Era tra i titoli più attesi dell’inizio di questa nuova stagione cinematografica Spotlight, da molti considerato il vero front runner per la corsa ai prossimi premi Oscar e sicuramente non ha disatteso le aspettative: tema scottante, cast d’eccezione, clamore e via discorrendo.
Siamo agli albori degni anni 2000, alcuni mesi prima dei fatti dell’11 Settembre. Al Boston Globe arriva da Miami un nuovo direttore, un outsider impermeabile alle pressioni ambientali che vuole che il giornale torni in prima linea. Il primo caso è di quelli scottanti: le violenze sessuali compiute da molti preti dell’arcidiocesi di Boston su bambini e adolescenti di ogni sesso. Un team di quattro giornalisti d’inchiesta che formano la squadra Spotlight, cellula indipendente del giornale, si occupa di indagare su questo caso mentre la città intera comincia a chiudersi a riccio per proteggere l’istituzione Ecclesiastica.
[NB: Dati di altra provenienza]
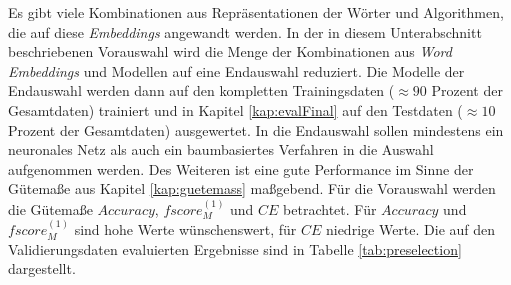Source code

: \documentclass[a4paper,11pt]{article}
\begin{document}
Es gibt viele Kombinationen aus Repräsentationen der Wörter und Algorithmen, die auf diese \textit{Embeddings} angewandt werden. In der in diesem Unterabschnitt beschriebenen Vorauswahl wird die Menge der Kombinationen aus \textit{Word Embeddings} und Modellen auf eine Endauswahl reduziert. Die Modelle der Endauswahl werden dann auf den kompletten Trainingsdaten ($\approx 90$ Prozent der Gesamtdaten) trainiert und in Kapitel \ref{kap:evalFinal} auf den Testdaten ($\approx 10$ Prozent der Gesamtdaten) ausgewertet. In die Endauswahl sollen mindestens ein neuronales Netz als auch ein baumbasiertes Verfahren in die Auswahl aufgenommen werden. Des Weiteren ist eine gute Performance im Sinne der Gütemaße aus Kapitel \ref{kap:guetemass} maßgebend. Für die Vorauswahl werden die Gütemaße $Accuracy$, $fscore_M^{(1)}$ und $CE$ betrachtet. Für $Accuracy$ und $fscore_M^{(1)}$ sind hohe Werte wünschenswert, für $CE$ niedrige Werte.
Die auf den Validierungsdaten evaluierten Ergebnisse sind in Tabelle \ref{tab:preselection} dargestellt.\\
\end{document}

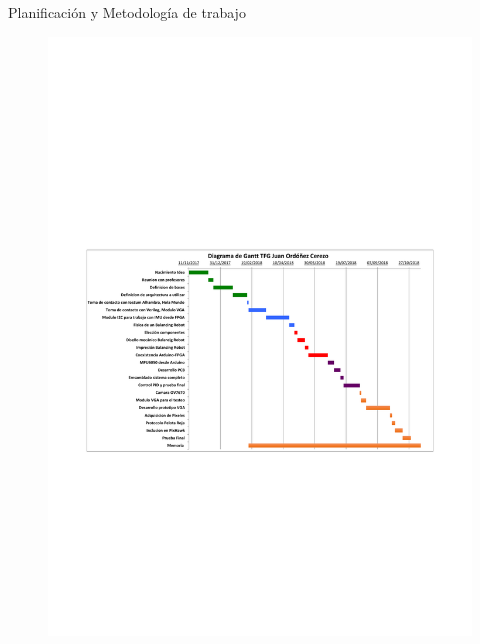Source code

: \documentclass{beamer}
\begin{document}
\begin{frame}{Planificación y Metodología de trabajo}
	\begin{center}
		\begin{figure}[H]
			\center
			\includegraphics[trim = 1.3cm 0mm 0mm 10.5cm,clip, angle=0, scale = 0.65]{imagenes/Introduction/Gantt.pdf}

		\end{figure}
	\end{center}
\end{frame}
\end{document}
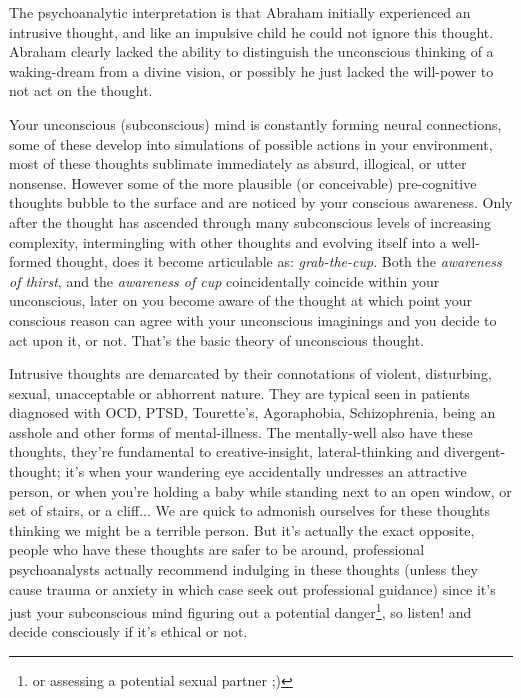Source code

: The psychoanalytic interpretation is that Abraham initially experienced an intrusive thought, and like an impulsive child he could not ignore this thought. Abraham clearly lacked the ability to distinguish the unconscious thinking of a waking-dream from a divine vision, or possibly he just lacked the will-power to not act on the thought. %

Your unconscious (subconscious) mind is constantly forming neural connections, some of these develop into simulations of possible actions in your environment, most of these thoughts sublimate immediately as absurd, illogical, or utter nonsense. However some of the more plausible (or conceivable) pre-cognitive thoughts bubble to the surface and are noticed by your conscious awareness. Only after the thought has ascended through many subconscious levels of increasing complexity, intermingling with other thoughts and evolving itself into a well-formed thought, does it become articulable as: \textit{grab-the-cup}. Both the \textit{awareness of thirst}, and the \textit{awareness of cup} coincidentally coincide within your unconscious, later on you become aware of the thought at which point your conscious reason can agree with your unconscious imaginings and you decide to act upon it, or not. That's the basic theory of unconscious thought. 

Intrusive thoughts are demarcated by their connotations of violent, disturbing, sexual, unacceptable or abhorrent nature. They are typical seen in patients diagnosed with OCD, PTSD, Tourette's, Agoraphobia, Schizophrenia, being an asshole and other forms of mental-illness. The mentally-well also have these thoughts, they're fundamental to creative-insight, lateral-thinking and divergent-thought; it's when your wandering eye accidentally undresses an attractive person, or when you're holding a baby while standing next to an open window, or set of stairs, or a cliff... We are quick to admonish ourselves for these thoughts thinking we might be a terrible person. But it's actually the exact opposite, people who have these thoughts are safer to be around, professional psychoanalysts actually recommend indulging in these thoughts (unless they cause trauma or anxiety in which case seek out professional guidance) since it's just your subconscious mind figuring out a potential danger\footnote{or assessing a potential sexual partner ;)}, so listen! and decide consciously if it's ethical or not.

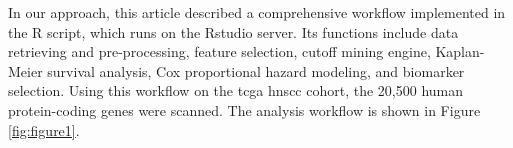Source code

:\documentclass[cancers,article,submit,moreauthors,pdftex]{Definitions/mdpi}
\begin{document}
In our approach, this article described a comprehensive workflow implemented in the R script, which runs on the Rstudio server. Its functions include data retrieving and pre-processing, feature selection, cutoff mining engine, Kaplan-Meier survival analysis, Cox proportional hazard modeling, and biomarker selection.
Using this workflow on the \acrshort{tcga} \acrshort{hnscc} cohort, the 20,500 human protein-coding genes were scanned. The analysis workflow is shown in Figure \ref{fig:figure1}.
\end{document}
Spotlight segue le fasi concitate di questi mesi d’indagini, tra dubbi, rivelazioni e silenzi che condurranno alla pubblicazione di quella epocale prima pagina in cui si accusa apertamente la Chiesa di avere coperto i preti macchiatisi di questi orribili crimini.
Il Caso Spotlight è un film d’inchiesta vecchio stampo, figlio degli anni Settanta e in particolare di Tutti Gli Uomini del Presidente, il capolavoro con Dustin Hoffman e Robert Redford nei panni dei giornalisti del Washington Post che portarono alle dimissioni del presidente Nixon.
Le tematiche scottanti e pesanti facilmente si presterebbero a rappresentazioni enfatiche e passionali, McCarthy invece opta per uno stile assolutamente sobrio tanto che perfino i momenti più toccanti stanno il più possibile lontani dalle lacrime. Merito di questo appunto va dato al regista che scrive e dirige il tutto con un’eleganza, un’equilibrio una raffinatezza degna di un certo cinema classico che fù.
Se pure il film si astiene dalla retorica e dal sensazionalistico questo non vuol dire che è privo di emozioni e di ritmo. Al contrario. McCarthy lo mette in scena come un suspuncer thriller che appassiona e prende lo spettatore dall’inizio alla fine.
Inutile parlare del cast -capitanato da un Michael Keaton che sembra aver trovato una seconda giovinezza recitativa- è a dir poco eccezionale: misurato mai sopra le righe, con tempi e ritmi recitativi perfetti.
Il Caso Spotlight è come un marchingegno perfetto che funziona alla perfezione. Non gli manca nulla per essere un prodotto cinematografico di alto livello: scrittura, regia e recitazione tutte di prim’ordine.